Another limitation is that the study was conducted at a single large pulmonary practice, one with the capacity to do both in-person and telemedicine visits. Additionally, the RPM program used was well-integrated into the EHR and the practice management system. These factors allowed subjects to have rapid access to the providers and outpatient visits. It is possible other clinics would be unable to match this rapidity of service. However, given the importance of early management of AECOPDs, such early medical intervention is a primary goal of care.
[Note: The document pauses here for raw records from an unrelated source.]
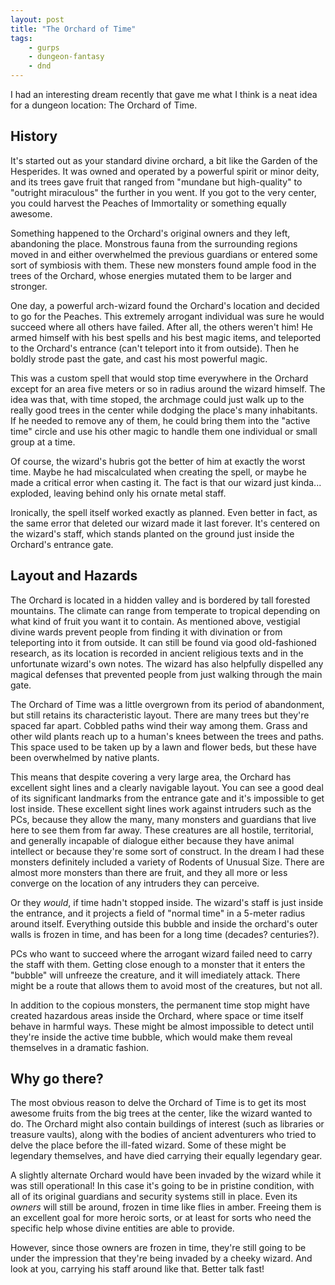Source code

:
 ```yaml
---
layout: post
title: "The Orchard of Time"
tags:
    - gurps
    - dungeon-fantasy
    - dnd
---
```


I had an interesting dream recently that gave me what I think is a neat idea for
a dungeon location: The Orchard of Time.

## History

It's started out as your standard divine orchard, a bit like the Garden of the
Hesperides. It was owned and operated by a powerful spirit or minor deity, and
its trees gave fruit that ranged from "mundane but high-quality" to "outright
miraculous" the further in you went. If you got to the very center, you could
harvest the Peaches of Immortality or something equally awesome.

Something happened to the Orchard's original owners and they left, abandoning
the place. Monstrous fauna from the surrounding regions moved in and either
overwhelmed the previous guardians or entered some sort of symbiosis with
them. These new monsters found ample food in the trees of the Orchard, whose
energies mutated them to be larger and stronger.

One day, a powerful arch-wizard found the Orchard's location and decided to go
for the Peaches. This extremely arrogant individual was sure he would succeed
where all others have failed. After all, the others weren't him! He armed
himself with his best spells and his best magic items, and teleported to the
Orchard's entrance (can't teleport into it from outside). Then he boldly strode
past the gate, and cast his most powerful magic.

This was a custom spell that would stop time everywhere in the Orchard except
for an area five meters or so in radius around the wizard himself. The idea was
that, with time stoped, the archmage could just walk up to the really good trees
in the center while dodging the place's many inhabitants. If he needed to remove
any of them, he could bring them into the "active time" circle and use his other
magic to handle them one individual or small group at a time.

Of course, the wizard's hubris got the better of him at exactly the worst
time. Maybe he had miscalculated when creating the spell, or maybe he made a
critical error when casting it. The fact is that our wizard just
kinda... exploded, leaving behind only his ornate metal staff.

Ironically, the spell itself worked exactly as planned. Even better in fact, as
the same error that deleted our wizard made it last forever. It's centered on
the wizard's staff, which stands planted on the ground just inside the Orchard's
entrance gate.

## Layout and Hazards

The Orchard is located in a hidden valley and is bordered by tall forested
mountains. The climate can range from temperate to tropical depending on what
kind of fruit you want it to contain. As mentioned above, vestigial divine wards
prevent people from finding it with divination or from teleporting into it from
outside. It can still be found via good old-fashioned research, as its location
is recorded in ancient religious texts and in the unfortunate wizard's own
notes. The wizard has also helpfully dispelled any magical defenses that
prevented people from just walking through the main gate.

The Orchard of Time was a little overgrown from its period of abandonment, but
still retains its characteristic layout. There are many trees but they're spaced
far apart. Cobbled paths wind their way among them. Grass and other wild plants
reach up to a human's knees between the trees and paths. This space used to be
taken up by a lawn and flower beds, but these have been overwhelmed by native
plants.

This means that despite covering a very large area, the Orchard has excellent
sight lines and a clearly navigable layout. You can see a good deal of its
significant landmarks from the entrance gate and it's impossible to get lost
inside. These excellent sight lines work against intruders such as the PCs,
because they allow the many, many monsters and guardians that live here to see
them from far away. These creatures are all hostile, territorial, and generally
incapable of dialogue either because they have animal intellect or because
they're some sort of construct. In the dream I had these monsters definitely
included a variety of Rodents of Unusual Size. There are almost more monsters
than there are fruit, and they all more or less converge on the location of any
intruders they can perceive.

Or they _would_, if time hadn't stopped inside. The wizard's staff is just
inside the entrance, and it projects a field of "normal time" in a 5-meter
radius around itself. Everything outside this bubble and inside the orchard's
outer walls is frozen in time, and has been for a long time (decades?
centuries?).

PCs who want to succeed where the arrogant wizard failed need to carry the staff
with them. Getting close enough to a monster that it enters the "bubble" will
unfreeze the creature, and it will imediately attack. There might be a route
that allows them to avoid most of the creatures, but not all.

In addition to the copious monsters, the permanent time stop might have created
hazardous areas inside the Orchard, where space or time itself behave in harmful
ways. These might be almost impossible to detect until they're inside the active
time bubble, which would make them reveal themselves in a dramatic fashion.

## Why go there?

The most obvious reason to delve the Orchard of Time is to get its most awesome
fruits from the big trees at the center, like the wizard wanted to do. The
Orchard might also contain buildings of interest (such as libraries or treasure
vaults), along with the bodies of ancient adventurers who tried to delve the
place before the ill-fated wizard. Some of these might be legendary themselves,
and have died carrying their equally legendary gear.

A slightly alternate Orchard would have been invaded by the wizard while it was
still operational! In this case it's going to be in pristine condition, with all
of its original guardians and security systems still in place. Even its _owners_
will still be around, frozen in time like flies in amber. Freeing them is an
excellent goal for more heroic sorts, or at least for sorts who need the
specific help whose divine entities are able to provide.

However, since those owners are frozen in time, they're still going to be under
the impression that they're being invaded by a cheeky wizard. And look at you,
carrying his staff around like that. Better talk fast!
The results from this study are preliminary evidence of improved clinical outcomes. The shift observed to less acute care also suggests support for earlier intervention as a proposed mechanism. This research would benefit from further validation using study designs that allow for causal inference, such as a randomized controlled trial.

Conclusion

All-cause and cardiopulmonary hospitalization rates were significantly lower in subjects started on RPM for COPD during the year after initiation when compared to the year prior. This improvement was paralleled by reductions in all-cause and cardiopulmonary ER visits. At the same time, the number of office visits increased significantly, suggesting that RPM was redirecting care to less expensive and less burdensome settings. These results support the potential of RPM to improve the long-term management of COPD and reduce acute healthcare utilization. While the study design and timing carry limitations, including the impact of the COVID-19 pandemic, the results justify further investigation into the potential benefits of RPM for the management of COPD.

Abbreviations

COPD, chronic obstructive pulmonary disease; AECOPD, acute exacerbation of COPD; FEV1, forced expiratory volume in the first second; RPM, remote patient monitoring; EMR, electronic medical record; CL, clinical liaison; brpm, breaths per minute; bpm, beats per minute; KS, Kolmogorov–Smirnov.

Author Contributions

All authors made a significant contribution to the work reported, whether that is in the conception, study design, execution, acquisition of data, analysis, and interpretation, or in all these areas; took part in drafting, revising, or critically reviewing the article; gave final approval of the version to be published; have agreed on the journal to which the article has been submitted; and agree to be accountable for all aspects of the work.

Funding

The study was funded by Spire Health.

Disclosure

Neema Moraveji, Ashley Hendricks, Richard Murray, and Robert K Teresi are employees of Spire Health. In addition, Neema Moraveji has a patent (system for physiological monitoring) issued to Spire Health. Richard Murray is currently the Board Chair of the Asthma and Allergy Foundation of America (AAFA). Michael Polsky receives financial support from Spire Health. Diego J Maselli reports personal fees from GSK, AstraZeneca, Sanofi/Regeneron, and Amgen, outside the submitted work. The authors have no other conflicts of interest to disclose for this work.